Saved entries

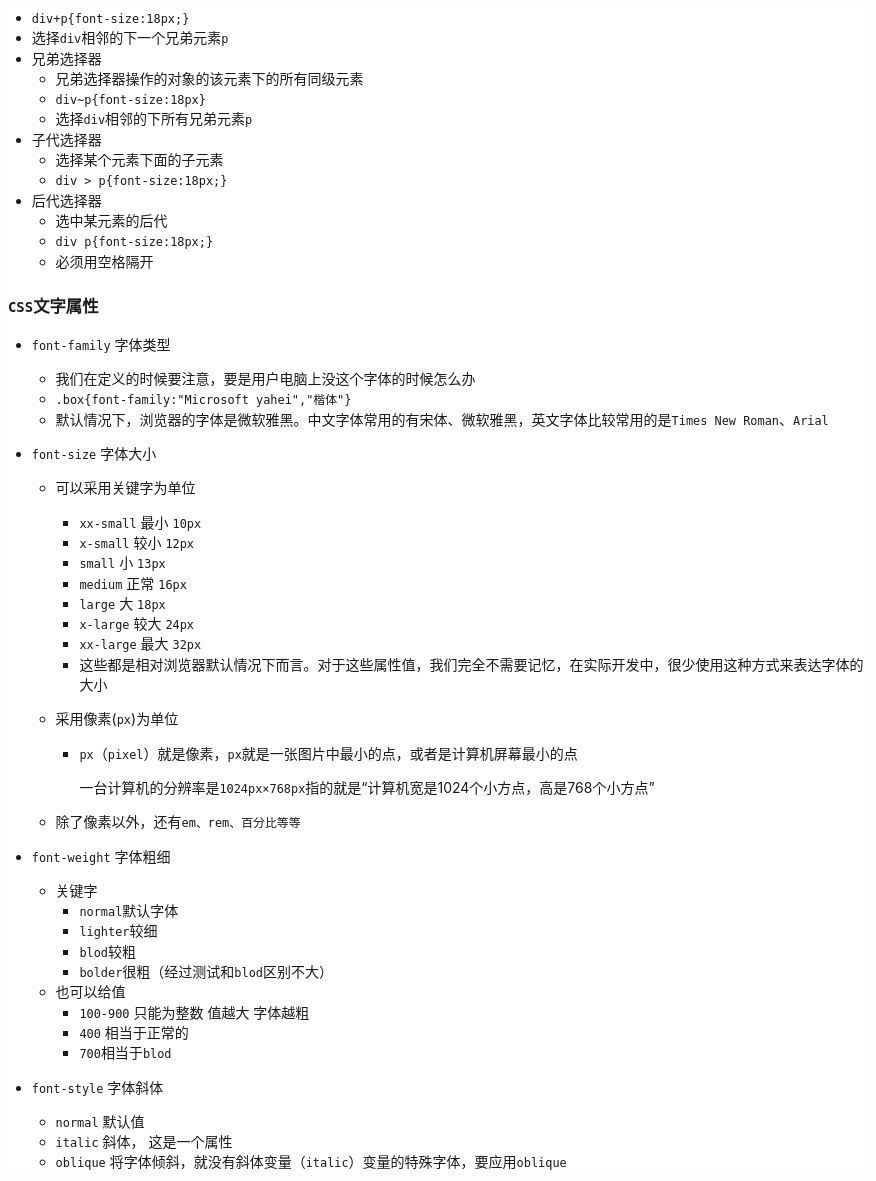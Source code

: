   * `div+p{font-size:18px;}`
  * 选择`div`相邻的下一个兄弟元素`p`
* 兄弟选择器
  * 兄弟选择器操作的对象的该元素下的所有同级元素
  * `div~p{font-size:18px}`
  * 选择`div`相邻的下所有兄弟元素`p`
* 子代选择器
  * 选择某个元素下面的子元素
  * `div > p{font-size:18px;}`
* 后代选择器
  * 选中某元素的后代
  * `div p{font-size:18px;}`
  * 必须用空格隔开

### `CSS`文字属性

* `font-family` 字体类型
  * 我们在定义的时候要注意，要是用户电脑上没这个字体的时候怎么办
  * `.box{font-family:"Microsoft yahei","楷体"}`
  * 默认情况下，浏览器的字体是微软雅黑。中文字体常用的有宋体、微软雅黑，英文字体比较常用的是`Times New Roman`、`Arial`

* `font-size` 字体大小
  * 可以采用关键字为单位
    * `xx-small`        最小 `10px`
    * `x-small`          较小 `12px`
    * `small`              小   `13px`
    * `medium`            正常   `16px`
    * `large`              大    `18px`
    * `x-large`          较大  `24px`
    * `xx-large`        最大   `32px`
    * 这些都是相对浏览器默认情况下而言。对于这些属性值，我们完全不需要记忆，在实际开发中，很少使用这种方式来表达字体的大小

  * 采用像素(`px`)为单位

    * `px`（`pixel`）就是像素，`px`就是一张图片中最小的点，或者是计算机屏幕最小的点

      一台计算机的分辨率是`1024px×768px`指的就是“计算机宽是1024个小方点，高是768个小方点”

  * 除了像素以外，还有`em、rem、百分比等等`

* `font-weight` 字体粗细

  * 关键字
    * `normal`默认字体
    * `lighter`较细
    * `blod`较粗
    * `bolder`很粗（经过测试和`blod`区别不大）
  * 也可以给值
    * `100-900` 只能为整数 值越大 字体越粗
    * `400` 相当于正常的
    * `700`相当于`blod`

* `font-style`  字体斜体

  * `normal` 默认值
  * `italic` 斜体， 这是一个属性
  * `oblique` 将字体倾斜，就没有斜体变量（`italic`）变量的特殊字体，要应用`oblique`
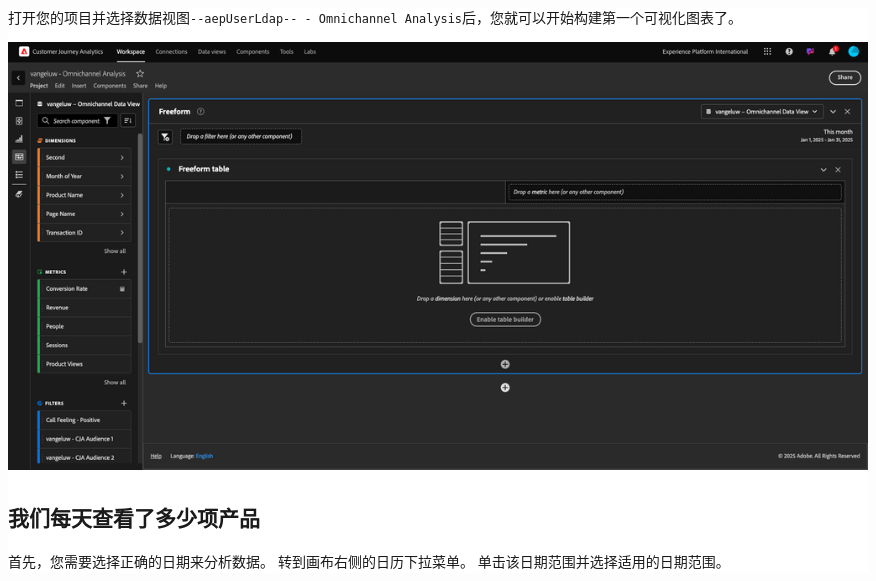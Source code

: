 打开您的项目并选择数据视图`--aepUserLdap-- - Omnichannel Analysis`后，您就可以开始构建第一个可视化图表了。

![演示](./images/prodataView1.png)

## 我们每天查看了多少项产品

首先，您需要选择正确的日期来分析数据。 转到画布右侧的日历下拉菜单。 单击该日期范围并选择适用的日期范围。
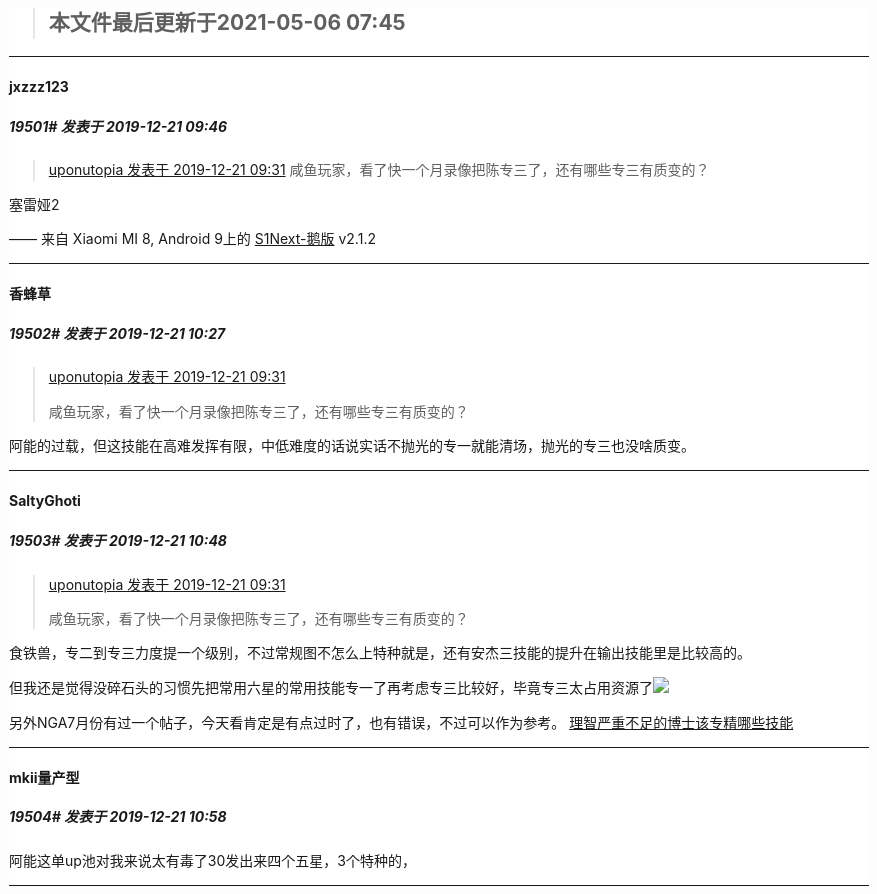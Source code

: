> ## **本文件最后更新于2021-05-06 07:45** 



-----

####  jxzzz123  
##### 19501#       发表于 2019-12-21 09:46


<blockquote><a href="httphttps://bbs.saraba1st.com/2b/forum.php?mod=redirect&amp;goto=findpost&amp;pid=45936091&amp;ptid=1574123" target="_blank">uponutopia 发表于 2019-12-21 09:31</a>
咸鱼玩家，看了快一个月录像把陈专三了，还有哪些专三有质变的？</blockquote>
塞雷娅2

—— 来自 Xiaomi MI 8, Android 9上的 [S1Next-鹅版](https://github.com/ykrank/S1-Next/releases) v2.1.2


-----

####  香蜂草  
##### 19502#       发表于 2019-12-21 10:27


<blockquote><a href="httphttps://bbs.saraba1st.com/2b/forum.php?mod=redirect&amp;goto=findpost&amp;pid=45936091&amp;ptid=1574123" target="_blank">uponutopia 发表于 2019-12-21 09:31</a>

咸鱼玩家，看了快一个月录像把陈专三了，还有哪些专三有质变的？</blockquote>
阿能的过载，但这技能在高难发挥有限，中低难度的话说实话不抛光的专一就能清场，抛光的专三也没啥质变。


-----

####  SaltyGhoti  
##### 19503#       发表于 2019-12-21 10:48


<blockquote><a href="httphttps://bbs.saraba1st.com/2b/forum.php?mod=redirect&amp;goto=findpost&amp;pid=45936091&amp;ptid=1574123" target="_blank">uponutopia 发表于 2019-12-21 09:31</a>

咸鱼玩家，看了快一个月录像把陈专三了，还有哪些专三有质变的？</blockquote>
食铁兽，专二到专三力度提一个级别，不过常规图不怎么上特种就是，还有安杰三技能的提升在输出技能里是比较高的。

但我还是觉得没碎石头的习惯先把常用六星的常用技能专一了再考虑专三比较好，毕竟专三太占用资源了<img src="https://static.saraba1st.com/image/smiley/face2017/068.png" referrerpolicy="no-referrer">

另外NGA7月份有过一个帖子，今天看肯定是有点过时了，也有错误，不过可以作为参考。
[理智严重不足的博士该专精哪些技能](https://bbs.nga.cn/read.php?tid=17819444&amp;fav=d449b89a)


-----

####  mkii量产型  
##### 19504#       发表于 2019-12-21 10:58


阿能这单up池对我来说太有毒了30发出来四个五星，3个特种的，


-----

(What to work on) For the word "size", count the lines in the records that contain it. Give the number and no other words.

(Solution to this exercise) 5